* [Problem details]
Take nothing but the lines from the one with "Siguiendo en el" through the one with "attribute is to" in the entries below, both ends kept, and return them exactly with pictures left out.

* [Records provided]
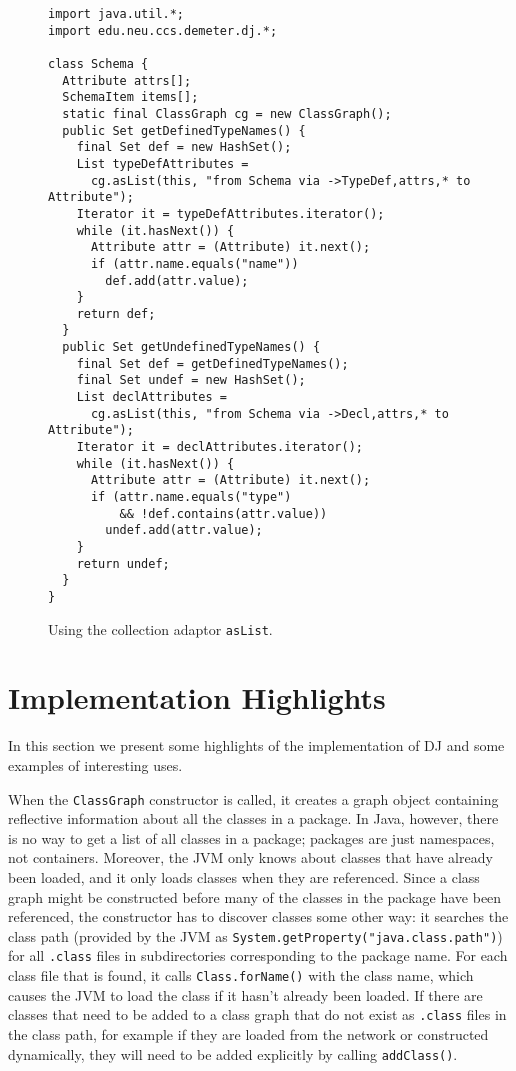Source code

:\documentclass{llncs}
\newcommand{\code}[1]{\texttt{#1}}
\begin{document}
\begin{figure}[tbhp!]
\begin{minipage}{\textwidth}
\begin{verbatim}
import java.util.*;
import edu.neu.ccs.demeter.dj.*;

class Schema {
  Attribute attrs[];
  SchemaItem items[];
  static final ClassGraph cg = new ClassGraph();
  public Set getDefinedTypeNames() {
    final Set def = new HashSet();
    List typeDefAttributes =
      cg.asList(this, "from Schema via ->TypeDef,attrs,* to Attribute");
    Iterator it = typeDefAttributes.iterator();
    while (it.hasNext()) {
      Attribute attr = (Attribute) it.next();
      if (attr.name.equals("name"))
        def.add(attr.value);
    }
    return def;
  }
  public Set getUndefinedTypeNames() {
    final Set def = getDefinedTypeNames();
    final Set undef = new HashSet();
    List declAttributes = 
      cg.asList(this, "from Schema via ->Decl,attrs,* to Attribute");
    Iterator it = declAttributes.iterator();
    while (it.hasNext()) {
      Attribute attr = (Attribute) it.next();
      if (attr.name.equals("type")
          && !def.contains(attr.value))
        undef.add(attr.value);
    }
    return undef;
  }
}
\end{verbatim}
\end{minipage}
\caption{Using the collection adaptor \code{asList}.}
\label{fig:asList}
\end{figure}

\section{Implementation Highlights}

In this section we present some highlights of the implementation of DJ
and some examples of interesting uses.

When the \code{ClassGraph} constructor is called, it creates a graph
object containing reflective information about all the classes in a
package.  In Java, however, there is no way to get a list of all
classes in a package; packages are just namespaces, not containers.
Moreover, the JVM only knows about classes that have already been
loaded, and it only loads classes when they are referenced.  Since a
class graph might be constructed before many of the classes in
the package have been referenced, the constructor has to discover
classes some other way: it searches the class path (provided by the
JVM as \code{System.getProperty("java.class.path")}) for all
\code{.class} files in subdirectories corresponding to the package
name.  For each class file that is found, it calls
\code{Class.forName()} with the class name, which causes the JVM to
load the class if it hasn't already been loaded.  If there are
classes that need to be added to a class graph that do not exist
as \code{.class} files in the class path, for example if they are
loaded from the network or constructed dynamically, they will need to
be added explicitly by calling \code{addClass()}.
\end{document}
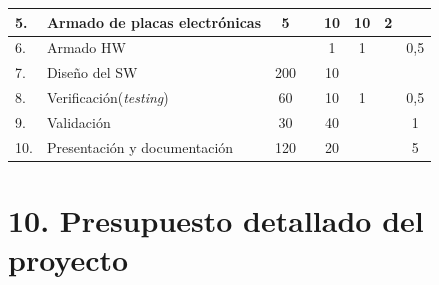 \documentclass[11pt]{charter}
\begin{document}
\begin{table}[htpb]
{\begin{tabularx}{\linewidth}{@{}|p{1.5em}|X|c|c|c|c|c|c|@{}}
5.& Armado de placas electrónicas  & \cellcolor[HTML]{EFF7FF}5&\cellcolor[HTML]{F5F3D7}& \cellcolor[HTML]{FFFFDD}10&\cellcolor[HTML]{EFF7FF}10&
\cellcolor[HTML]{F5F3D7}2&\cellcolor[HTML]{FFFFDD}
\\ \hline

6.& Armado HW & \cellcolor[HTML]{EFF7FF}&\cellcolor[HTML]{F5F3D7}& \cellcolor[HTML]{FFFFDD}1&\cellcolor[HTML]{EFF7FF}1&
\cellcolor[HTML]{F5F3D7}&\cellcolor[HTML]{FFFFDD}0,5
\\ \hline

7.& Diseño del SW  & \cellcolor[HTML]{EFF7FF}200&\cellcolor[HTML]{F5F3D7}& \cellcolor[HTML]{FFFFDD}10&\cellcolor[HTML]{EFF7FF}&
\cellcolor[HTML]{F5F3D7}&\cellcolor[HTML]{FFFFDD}
\\ \hline

8.& Verificación(\textit{testing})& \cellcolor[HTML]{EFF7FF}60&\cellcolor[HTML]{F5F3D7}& \cellcolor[HTML]{FFFFDD}10&\cellcolor[HTML]{EFF7FF}1&
\cellcolor[HTML]{F5F3D7}&\cellcolor[HTML]{FFFFDD}0,5
\\ \hline

9.& Validación  & \cellcolor[HTML]{EFF7FF}30&\cellcolor[HTML]{F5F3D7}& \cellcolor[HTML]{FFFFDD}40&\cellcolor[HTML]{EFF7FF}&
\cellcolor[HTML]{F5F3D7}&\cellcolor[HTML]{FFFFDD}1
\\ \hline

10.& Presentación y documentación  & \cellcolor[HTML]{EFF7FF}120&\cellcolor[HTML]{F5F3D7}& \cellcolor[HTML]{FFFFDD}20&\cellcolor[HTML]{EFF7FF}&
\cellcolor[HTML]{F5F3D7}&\cellcolor[HTML]{FFFFDD}5
\\ \hline
\end{tabularx}
}
\end{table}



\section{10. Presupuesto detallado del proyecto}
\label{sec:presupuesto}

\end{document}
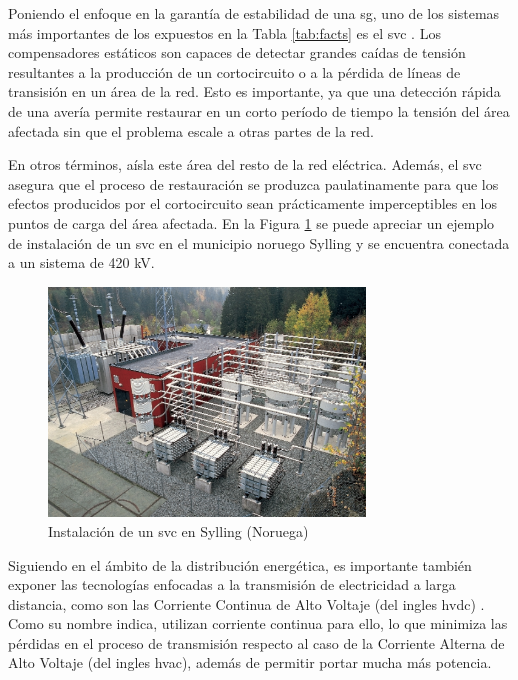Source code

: Poniendo el enfoque en la garantía de estabilidad de una \gls{sg}, uno de los sistemas más importantes de los expuestos en la Tabla \ref{tab:facts} es el \gls{svc} \cite{facts}. Los compensadores estáticos son capaces de detectar grandes caídas de tensión resultantes a la producción de un cortocircuito o a la pérdida de líneas de transisión en un área de la red. Esto es importante, ya que una detección rápida de una avería permite restaurar en un corto período de tiempo la tensión del área afectada sin que el problema escale a otras partes de la red. 

\vspace{3mm}

En otros términos, aísla este área del resto de la red eléctrica. Además, el \gls{svc} asegura que el proceso de restauración se produzca paulatinamente para que los efectos producidos por el cortocircuito sean prácticamente imperceptibles en los puntos de carga del área afectada. En la Figura \ref{fig:svc} se puede apreciar un ejemplo de instalación de un \gls{svc} en el municipio noruego Sylling y se encuentra conectada a un sistema de 420 kV.

\vspace{3mm}

\begin{figure}[h!]
  \centering
  \includegraphics[width=0.75\textwidth]{img/teoria/svc.png}
  \caption{Instalación de un \acrshort{svc} en Sylling (Noruega) \cite{facts}}
  \label{fig:svc}
\end{figure}

Siguiendo en el ámbito de la distribución energética, es importante también exponer las tecnologías enfocadas a la transmisión de electricidad a larga distancia, como son las Corriente Continua de Alto Voltaje (del ingles \gls{hvdc}) \cite{hvdc}. Como su nombre indica, utilizan corriente continua para ello, lo que minimiza las pérdidas en el proceso de transmisión respecto al caso de la Corriente Alterna de Alto Voltaje (del ingles \gls{hvac}), además de permitir portar mucha más potencia. 

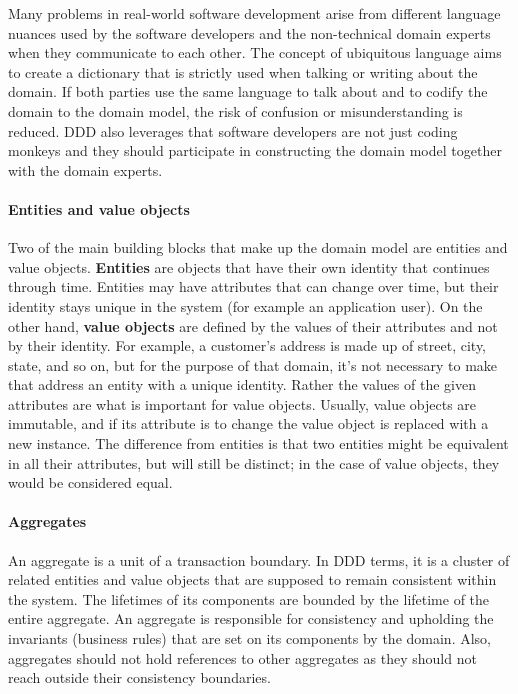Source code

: \documentclass{book}
\begin{document}
Many problems in real-world software development arise from different
language nuances used by the software developers and the non-technical
domain experts when they communicate to each other. The concept of
ubiquitous language aims to create a dictionary that is strictly used
when talking or writing about the domain. If both parties use the same
language to talk about and to codify the domain to the domain model, the
risk of confusion or misunderstanding is reduced. DDD also leverages
that software developers are not just coding monkeys and they should
participate in constructing the domain model together with the domain
experts.

\paragraph{Entities and value objects}\label{entities-and-value-objects}

Two of the main building blocks that make up the domain model are
entities and value objects. \textbf{Entities} are objects that have
their own identity that continues through time. Entities may have
attributes that can change over time, but their identity stays unique in
the system (for example an application user). On the other hand,
\textbf{value objects} are defined by the values of their attributes and
not by their identity. For example, a customer's address is made up of
street, city, state, and so on, but for the purpose of that domain, it's
not necessary to make that address an entity with a unique identity.
Rather the values of the given attributes are what is important for
value objects. Usually, value objects are immutable, and if its
attribute is to change the value object is replaced with a new instance.
The difference from entities is that two entities might be equivalent in
all their attributes, but will still be distinct; in the case of value
objects, they would be considered equal.

\paragraph{Aggregates}\label{aggregates}

An aggregate is a unit of a transaction boundary. In DDD terms, it is a
cluster of related entities and value objects that are supposed to
remain consistent within the system. The lifetimes of its components are
bounded by the lifetime of the entire aggregate. An aggregate is
responsible for consistency and upholding the invariants (business
rules) that are set on its components by the domain. Also, aggregates
should not hold references to other aggregates as they should not reach
outside their consistency boundaries.
\end{document}
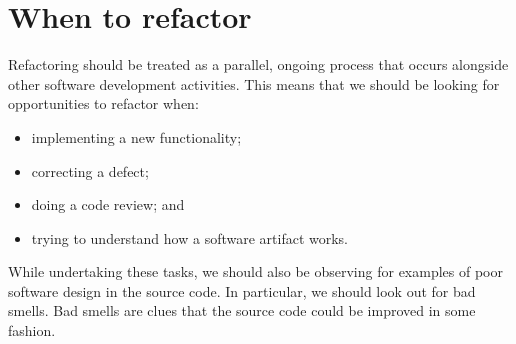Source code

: \documentclass[a4paper, openany]{memoir}
\begin{document}
\section{When to refactor}
Refactoring should be treated as a parallel, ongoing process that occurs alongside other software development activities. This means that we should be looking for opportunities to refactor when:
\begin{itemize}
    \item implementing a new functionality;
    \item correcting a defect;
    \item doing a code review; and
    \item trying to understand how a software artifact works.
\end{itemize}
While undertaking these tasks, we should also be observing for examples of poor software design in the source code. In particular, we should look out for bad smells. Bad smells are clues that the source code could be improved in some fashion.
\end{document}
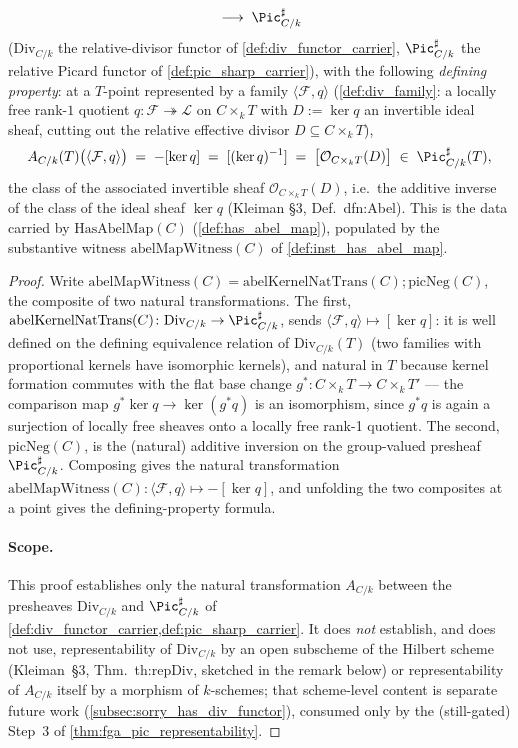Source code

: \begin{lemma}
\[      \;\longrightarrow\; \Pic^\sharp_{C/k}
  \]
  (\(\mathrm{Div}_{C/k}\) the relative-divisor functor of
  \cref{def:div_functor_carrier}, \(\Pic^\sharp_{C/k}\) the relative
  Picard functor of \cref{def:pic_sharp_carrier}), with the following
  \emph{defining property}: at a \(T\)-point represented by a family
  \(\langle \mathcal F, q\rangle\) (\cref{def:div_family}: a locally free
  rank-\(1\) quotient \(q \colon \mathcal F \twoheadrightarrow
  \mathcal L\) on \(C \times_k T\) with \(D := \ker q\) an invertible
  ideal sheaf, cutting out the relative effective divisor \(D \subseteq C
  \times_k T\)),
  \[
    A_{C/k}(T)\bigl(\langle \mathcal F, q\rangle\bigr)
      \;=\; -[\ker q] \;=\; [(\ker q)^{-1}]
      \;=\; \bigl[\mathcal{O}_{C \times_k T}(D)\bigr]
      \;\in\; \Pic^\sharp_{C/k}(T),
  \]
  the class of the associated invertible sheaf \(\mathcal{O}_{C \times_k
  T}(D)\), i.e.\ the additive inverse of the class of the ideal sheaf
  \(\ker q\) (Kleiman \S 3, Def.~dfn:Abel). This is the data carried by
  \(\mathrm{HasAbelMap}(C)\) (\cref{def:has_abel_map}), populated by the
  substantive witness \(\mathrm{abelMapWitness}(C)\) of
  \cref{def:inst_has_abel_map}.
\end{lemma}

\begin{proof}
  Write \(\mathrm{abelMapWitness}(C) = \mathrm{abelKernelNatTrans}(C)
  \mathbin{;} \mathrm{picNeg}(C)\), the composite of two natural
  transformations. The first, \(\mathrm{abelKernelNatTrans}(C) \colon
  \mathrm{Div}_{C/k} \to \Pic^\sharp_{C/k}\), sends
  \(\langle \mathcal F, q\rangle \mapsto [\ker q]\): it is well defined
  on the defining equivalence relation of \(\mathrm{Div}_{C/k}(T)\)
  (two families with proportional kernels have isomorphic kernels), and
  natural in \(T\) because kernel formation commutes with the flat base
  change \(g^* \colon C \times_k T \to C \times_k T'\) --- the comparison
  map \(g^*\ker q \to \ker(g^*q)\) is an isomorphism, since \(g^*q\) is
  again a surjection of locally free sheaves onto a locally free rank-1
  quotient. The second, \(\mathrm{picNeg}(C)\), is the (natural) additive
  inversion on the group-valued presheaf \(\Pic^\sharp_{C/k}\).
  Composing gives the natural transformation
  \(\mathrm{abelMapWitness}(C) \colon \langle \mathcal F, q\rangle
  \mapsto -[\ker q]\), and unfolding the two composites at a point gives
  the defining-property formula.
  \paragraph{Scope.} This proof establishes only the natural
  transformation \(A_{C/k}\) between the presheaves
  \(\mathrm{Div}_{C/k}\) and \(\Pic^\sharp_{C/k}\) of
  \cref{def:div_functor_carrier,def:pic_sharp_carrier}. It does
  \emph{not} establish, and does not use, representability of
  \(\mathrm{Div}_{C/k}\) by an open subscheme of the Hilbert scheme
  (Kleiman~\S 3, Thm.~th:repDiv, sketched in the remark below) or
  representability of \(A_{C/k}\) itself by a morphism of \(k\)-schemes;
  that scheme-level content is separate future work
  (\cref{subsec:sorry_has_div_functor}), consumed only by the
  (still-gated) Step~3 of \cref{thm:fga_pic_representability}.
\end{proof}

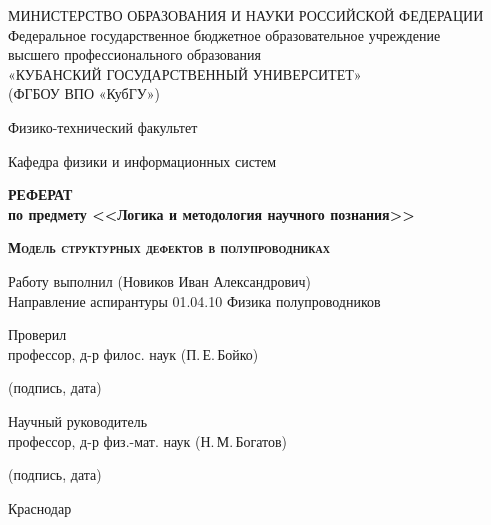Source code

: \documentclass[a4paper, 14pt, titlepage]{extarticle}
\author{\theauthor,\\ кафедра физики и информационных систем КубГУ}
\title{\thetitle}
\date{\today{} \currenttime}
\newcommand{\thetitle}{Модель структурных дефектов в полупроводниках}
\begin{document}

  \maketitle
  \newpage

  \thispagestyle{empty}
  \begin {center}
  \small{МИНИСТЕРСТВО ОБРАЗОВАНИЯ И НАУКИ РОССИЙСКОЙ ФЕДЕРАЦИИ}\\
  Федеральное государственное бюджетное образовательное учреждение\\
  высшего профессионального образования\\
  «КУБАНСКИЙ ГОСУДАРСТВЕННЫЙ УНИВЕРСИТЕТ»\\
  (ФГБОУ ВПО «КубГУ»)

  Физико-технический факультет

  \vspace {1cm}

  Кафедра физики и информационных систем

  \vspace {5cm}

  \textbf{РЕФЕРАТ \\ по предмету <<Логика и методология научного познания>>}

  \vspace {0.5cm}

  \textbf{ \large \scshape \thetitle } 

  \vspace {1.5cm}

  \begin{flushleft}
    Работу выполнил \hrulefill{}  (Новиков Иван Александрович)\\
    Направление аспирантуры 01.04.10 Физика полупроводников

    Проверил\\
    профессор, д-р филос. наук \hrulefill{} (П.\,Е.\,Бойко)
    \\[-3mm]{\footnotesize\centering (подпись, дата)\par}

    Научный руководитель\\
    профессор, д-р физ.-мат. наук \hrulefill{} (Н.\,М.\,Богатов)
    \\[-3mm]{\footnotesize\centering (подпись, дата)\par}

  \end{flushleft}

  \vfill

  Краснодар \the\year
  \end {center}
\end{document}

* [Reply to the exercise]
Siguiendo en el ámbito de la distribución energética, es importante también exponer las tecnologías enfocadas a la transmisión de electricidad a larga distancia, como son las Corriente Continua de Alto Voltaje (del ingles \gls{hvdc}) \cite{hvdc}. Como su nombre indica, utilizan corriente continua para ello, lo que minimiza las pérdidas en el proceso de transmisión respecto al caso de la Corriente Alterna de Alto Voltaje (del ingles \gls{hvac}), además de permitir portar mucha más potencia. 

Source code

: \documentclass{book}
\begin{document}
Many problems in real-world software development arise from different
language nuances used by the software developers and the non-technical
domain experts when they communicate to each other. The concept of
ubiquitous language aims to create a dictionary that is strictly used
when talking or writing about the domain. If both parties use the same
language to talk about and to codify the domain to the domain model, the
risk of confusion or misunderstanding is reduced. DDD also leverages
that software developers are not just coding monkeys and they should
participate in constructing the domain model together with the domain
experts.

\paragraph{Entities and value objects}\label{entities-and-value-objects}

Two of the main building blocks that make up the domain model are
entities and value objects. \textbf{Entities} are objects that have
their own identity that continues through time. Entities may have
attributes that can change over time, but their identity stays unique in
the system (for example an application user). On the other hand,
\textbf{value objects} are defined by the values of their attributes and
not by their identity. For example, a customer's address is made up of
street, city, state, and so on, but for the purpose of that domain, it's
not necessary to make that address an entity with a unique identity.
Rather the values of the given attributes are what is important for
value objects. Usually, value objects are immutable, and if its
attribute is to change the value object is replaced with a new instance.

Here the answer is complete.